Tuesday, October 13, 2009

Hello Cruel World

This was actually going to be the title of my blog, but I found out that a) it was already taken and b) it is apparently the name of album by a New Zealand band, as well as a book about alternatives to suicide. Anyway, the phrase just sort of popped into my head this morning in a positive light. I am adding the clarification of "positive" just in case I end up dead in the next few days. Let me be clear, I am NOT contemplating suicide, so if I do end up dead please look for a murderer. You can pretty much rule out my wife, or any of my family, and probably most of my friends. (James Goldberg didn't do it--please authorities, no beard profiling.) Though, there is this guy at the gym who looks at me funny sometimes. He wears a wife-beater (to the gym?) and drives a small, white pickup--definitely killer material.

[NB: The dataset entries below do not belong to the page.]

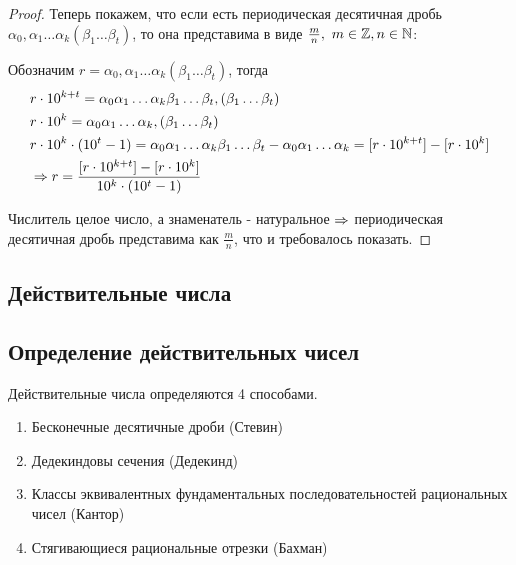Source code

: \begin{proof}
    Теперь покажем, что если есть периодическая десятичная
    дробь $\alpha_0, \alpha_1 \dots \alpha_k (\beta_1 \dots
    \beta_t)$, то она представима в виде
    $\frac{m}{n},\ m \in \mathbb{Z}, n \in \mathbb{N}$:
    
    Обозначим $r = \alpha_0, \alpha_1 \dots \alpha_k
    (\beta_1 \dots \beta_t)$, тогда
    \begin{align*}
        &r \cdot 10^{k + t}= \alpha_0 \alpha_1
            \dots \alpha_k \beta_1 \dots \beta_t,
            (\beta_1 \dots \beta_t) \\
        &r \cdot 10^k= \alpha_0 \alpha_1 \dots
            \alpha_k,(\beta_1 \dots \beta_t) \\
        &r \cdot 10^k \cdot (10^t - 1) = \alpha_0
            \alpha_1 \dots \alpha_k \beta_1 \dots \beta_t - \alpha_0 \alpha_1 \dots \alpha_k = [r \cdot 10^{k + t}] - [r \cdot 10^k] \\
        &\Rightarrow r = \frac{[r \cdot 10^{k + t}] -
            [r \cdot 10^k]}{10^k \cdot (10^t - 1)}
    \end{align*}
    
    Числитель целое число, а знаменатель - натуральное
    $\Rightarrow$ периодическая десятичная дробь представима как
    $\frac{m}{n}$, что и требовалось показать.
\end{proof}

\subsection{Действительные числа}


\subsection*{Определение действительных чисел}

\begin{definition}
    Действительные числа определяются 4 способами.

    \begin{enumerate}
        \item Бесконечные десятичные дроби (Стевин)
        \item Дедекиндовы сечения (Дедекинд)
        \item Классы эквивалентных фундаментальных
            последовательностей рациональных
            чисел (Кантор)
        \item Стягивающиеся рациональные отрезки (Бахман)
    \end{enumerate}
\end{definition}

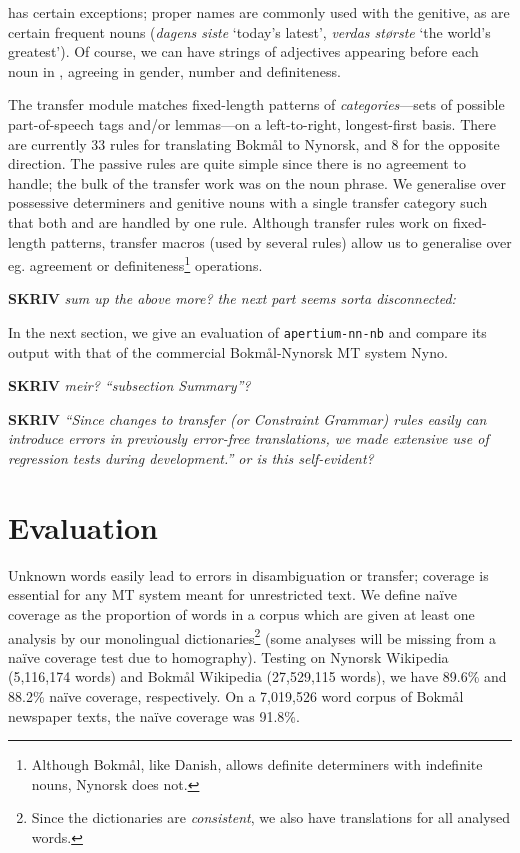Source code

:\documentclass[11pt]{article}
\newcommand{\comment}[1]{\textbf{SKRIV} {\it #1}}
\begin{document}
\Last has certain exceptions; proper names are commonly used with the
genitive, as are certain frequent nouns (\emph{dagens siste} `today's
latest', \emph{verdas største} `the world's greatest'). Of course, we
can have strings of adjectives appearing before each noun in
\Last[a-d], agreeing in gender, number and definiteness. 

The transfer module matches fixed-length patterns of
\emph{categories}—sets of possible part-of-speech tags and/or
lemmas—on a left-to-right, longest-first basis. There are currently 33
rules for translating Bokmål to Nynorsk, and 8 for the opposite
direction. The passive rules are quite simple since there is no
agreement to handle; the bulk of the transfer work was on the noun
phrase. We generalise over possessive determiners and genitive nouns
with a single transfer category such that both \Last[a-b] and
\Last[c-d] are handled by one rule. Although transfer rules work on
fixed-length patterns, transfer macros (used by several rules) allow
us to generalise over eg. agreement or definiteness\footnote{Although
  Bokmål, like Danish, allows definite determiners with indefinite
  nouns, Nynorsk does not.} operations.

\comment{sum up the above more? the next part seems sorta disconnected:}

In the next section, we give an evaluation of {\tt apertium-nn-nb} and
compare its output with that of the commercial Bokmål-Nynorsk MT
system Nyno.

\comment{ meir? ``subsection Summary''? }

\comment{ ``Since changes to transfer (or Constraint
  Grammar) rules easily can introduce errors in previously error-free
  translations, we made extensive use of regression tests during
  development.'' or is this self-evident?}




\section{Evaluation}
\label{sec:eval}

Unknown words easily lead to errors in disambiguation or transfer;
coverage is essential for any MT system meant for unrestricted text.
 We define naïve coverage as the proportion of words in a corpus which
are given at least one analysis by our monolingual
dictionaries\footnote{Since the dictionaries are \emph{consistent}, we
  also have translations for all analysed words.} (some analyses will
be missing from a naïve coverage test due to homography). Testing on
Nynorsk Wikipedia (5,116,174 words) and Bokmål Wikipedia (27,529,115
words), we have 89.6\% and 88.2\% naïve coverage, respectively. On a
7,019,526 word corpus of Bokmål newspaper texts, the naïve coverage
was 91.8\%. 
\end{document}
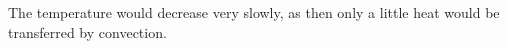 The temperature would decrease very slowly, as then only a little heat would be transferred by convection.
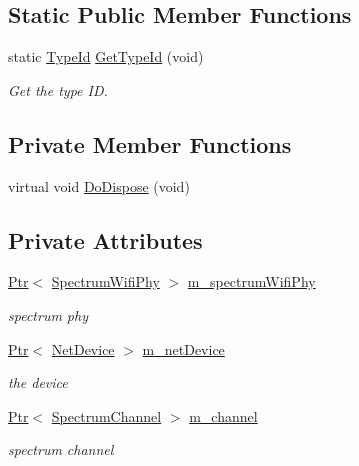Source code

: \subsection*{Static Public Member Functions}
\begin{DoxyCompactItemize}
\item 
static \hyperlink{classns3_1_1TypeId}{Type\+Id} \hyperlink{classns3_1_1WifiSpectrumPhyInterface_a54f1334d1df2cb6462ac001464dfd545}{Get\+Type\+Id} (void)
\begin{DoxyCompactList}\small\item\em Get the type ID. \end{DoxyCompactList}\end{DoxyCompactItemize}
\subsection*{Private Member Functions}
\begin{DoxyCompactItemize}
\item 
virtual void \hyperlink{classns3_1_1WifiSpectrumPhyInterface_a9bfabad805cbb7cb741fab528afa21af}{Do\+Dispose} (void)
\end{DoxyCompactItemize}
\subsection*{Private Attributes}
\begin{DoxyCompactItemize}
\item 
\hyperlink{classns3_1_1Ptr}{Ptr}$<$ \hyperlink{classns3_1_1SpectrumWifiPhy}{Spectrum\+Wifi\+Phy} $>$ \hyperlink{classns3_1_1WifiSpectrumPhyInterface_ae3f3c7b1e293fe041972e71fdcc39630}{m\+\_\+spectrum\+Wifi\+Phy}
\begin{DoxyCompactList}\small\item\em spectrum phy \end{DoxyCompactList}\item 
\hyperlink{classns3_1_1Ptr}{Ptr}$<$ \hyperlink{classns3_1_1NetDevice}{Net\+Device} $>$ \hyperlink{classns3_1_1WifiSpectrumPhyInterface_a62ccaf33755afa7dc2db72f36523d3b6}{m\+\_\+net\+Device}
\begin{DoxyCompactList}\small\item\em the device \end{DoxyCompactList}\item 
\hyperlink{classns3_1_1Ptr}{Ptr}$<$ \hyperlink{classns3_1_1SpectrumChannel}{Spectrum\+Channel} $>$ \hyperlink{classns3_1_1WifiSpectrumPhyInterface_ad1207cf8cf13addc6c513d911ef3bd8c}{m\+\_\+channel}
\begin{DoxyCompactList}\small\item\em spectrum channel \end{DoxyCompactList}\end{DoxyCompactItemize}
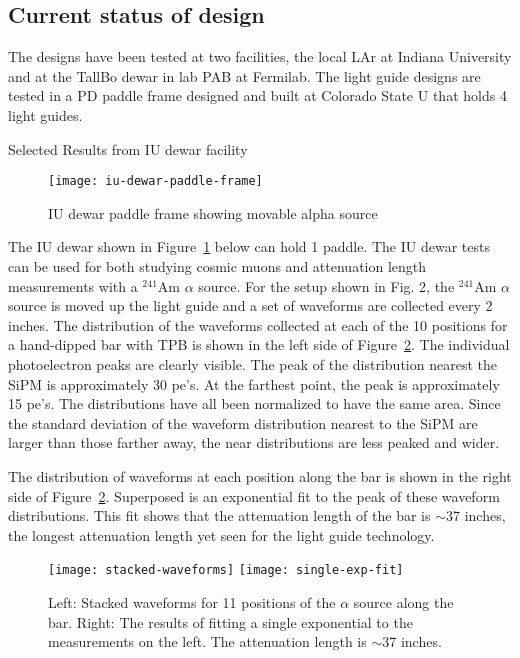 \subsection{Current status of design}

The designs have been tested at two facilities, the local LAr at
Indiana University and at the TallBo dewar in lab PAB at Fermilab.
The light guide designs are tested in a PD paddle frame designed and
built at Colorado State U that holds 4 light guides.

Selected Results from IU dewar facility

\begin{figure}[htbp]
\centering
\texttt{[image: iu-dewar-paddle-frame]}
\caption{IU dewar paddle frame showing movable alpha source}
\label{fig:iu-dewar-paddle-frame}
\end{figure}

The IU dewar shown in Figure~\ref{fig:iu-dewar-paddle-frame} below can
hold 1 paddle.  The IU dewar tests can be used for both studying
cosmic muons and attenuation length measurements with a $^{241}$Am
$\alpha$ source.  For the setup shown in Fig. 2, the $^{241}$Am
$\alpha$ source is moved up the light guide and a set of waveforms are
collected every 2 inches.  The distribution of the waveforms collected
at each of the 10 positions for a hand-dipped bar with TPB is shown in
the left side of Figure~\ref{fig:waveforms-and-fit}.  The individual
photoelectron peaks are clearly visible.  The peak of the distribution
nearest the SiPM is approximately 30 pe's.  At the farthest point, the
peak is approximately 15 pe's.  The distributions have all been
normalized to have the same area.  Since the standard deviation of the
waveform distribution nearest to the SiPM are larger than those
farther away, the near distributions are less peaked and wider.

The distribution of waveforms at each position along the bar is shown in the right side of Figure~\ref{fig:waveforms-and-fit}.  Superposed is an exponential fit to the peak of these waveform distributions.  This fit shows that the attenuation length of the bar is $\sim$37 inches, the longest attenuation length yet seen for the light guide technology. 
\begin{figure}[htbp]
\centering
\texttt{[image: stacked-waveforms]}
\texttt{[image: single-exp-fit]}
\caption{Left: Stacked waveforms for 11 positions of the $\alpha$ source along the bar. Right: The results of fitting a single exponential to the measurements on the left.  The attenuation length is $\sim$37 inches. }
\label{fig:waveforms-and-fit}
\end{figure}


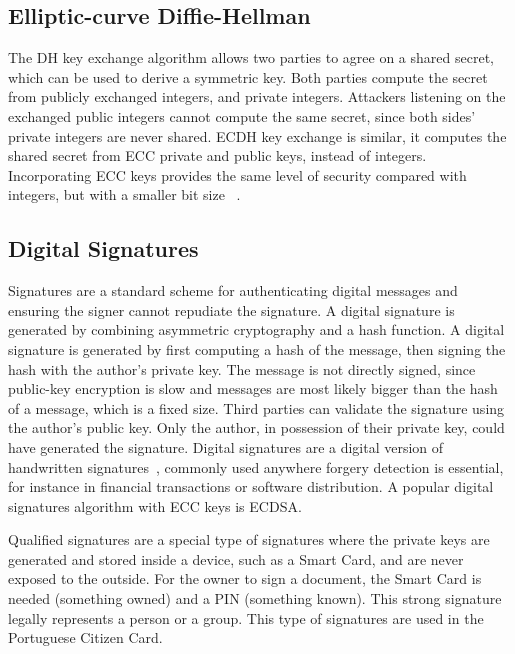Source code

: \subsection{Elliptic-curve Diffie-Hellman}\label{chap:background:crypto:ecdh}

The \ac{DH} key exchange algorithm allows two parties to agree on a shared secret, which can be used to derive a symmetric key. Both parties compute the secret from publicly exchanged integers, and private integers. Attackers listening on the exchanged public integers cannot compute the same secret, since both sides' private integers are never shared.
\ac{ECDH} key exchange is similar, it computes the shared secret from \ac{ECC} private and public keys, instead of integers. Incorporating \ac{ECC} keys provides the same level of security compared with integers, but with a smaller bit size ~\cite{fiskiran2002workload}.

\subsection{Digital Signatures}\label{chap:background:crypto:signatures}

Signatures are a standard scheme for authenticating digital messages and ensuring the signer cannot repudiate the signature. A digital signature is generated by combining asymmetric cryptography and a hash function.
A digital signature is generated by first computing a hash of the message, then signing the hash with the author's private key. The message is not directly signed, since public-key encryption is slow and messages are most likely bigger than the hash of a message, which is a fixed size. Third parties can validate the signature using the author's public key. Only the author, in possession of their private key, could have generated the signature.
Digital signatures are a digital version of handwritten signatures~\cite{digitalsignatures}, commonly used anywhere forgery detection is essential, for instance in financial transactions or software distribution.
A popular digital signatures algorithm with ECC keys is \ac{ECDSA}.

Qualified signatures are a special type of signatures where the private keys are generated and stored inside a device, such as a Smart Card, and are never exposed to the outside. For the owner to sign a document, the Smart Card is needed (something owned) and a \ac{PIN} (something known). This strong signature legally represents a person or a group. This type of signatures are used in the Portuguese Citizen Card.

Well, okay, even he seems harmless, so I guess you will have to start from scratch. Okay, this is getting too morbid.
I'm not sure that I am ready for this. I have been contemplating starting a blog for some time, but I'm not clear yet on what, exactly, I want to do with it. For the time being, I will just use it as an outlet for expression--I know cliche, right? Well, I need something, as my schooling/work are making Cort a very dull boy. The business would seem to preclude the option of a blog, but I'm getting desperate to write something that I am not required to. Therefore, without any real ado, and not a trace of fanfare, I begin my blog.


  1. BababaBAHbaBAH

    There's your fanfare.

    I'm gonna send the link to this to the guy with the wife-beater.

  2. Well, knowing him (which I don't) he's already found it and made it his home page.

  3. Cort: welcome. It's a good place to be.
    James Goldberg: I will beard-profile you. Do you blog? I'm going to read it.

  4. this looks to be a fascinating undertaking.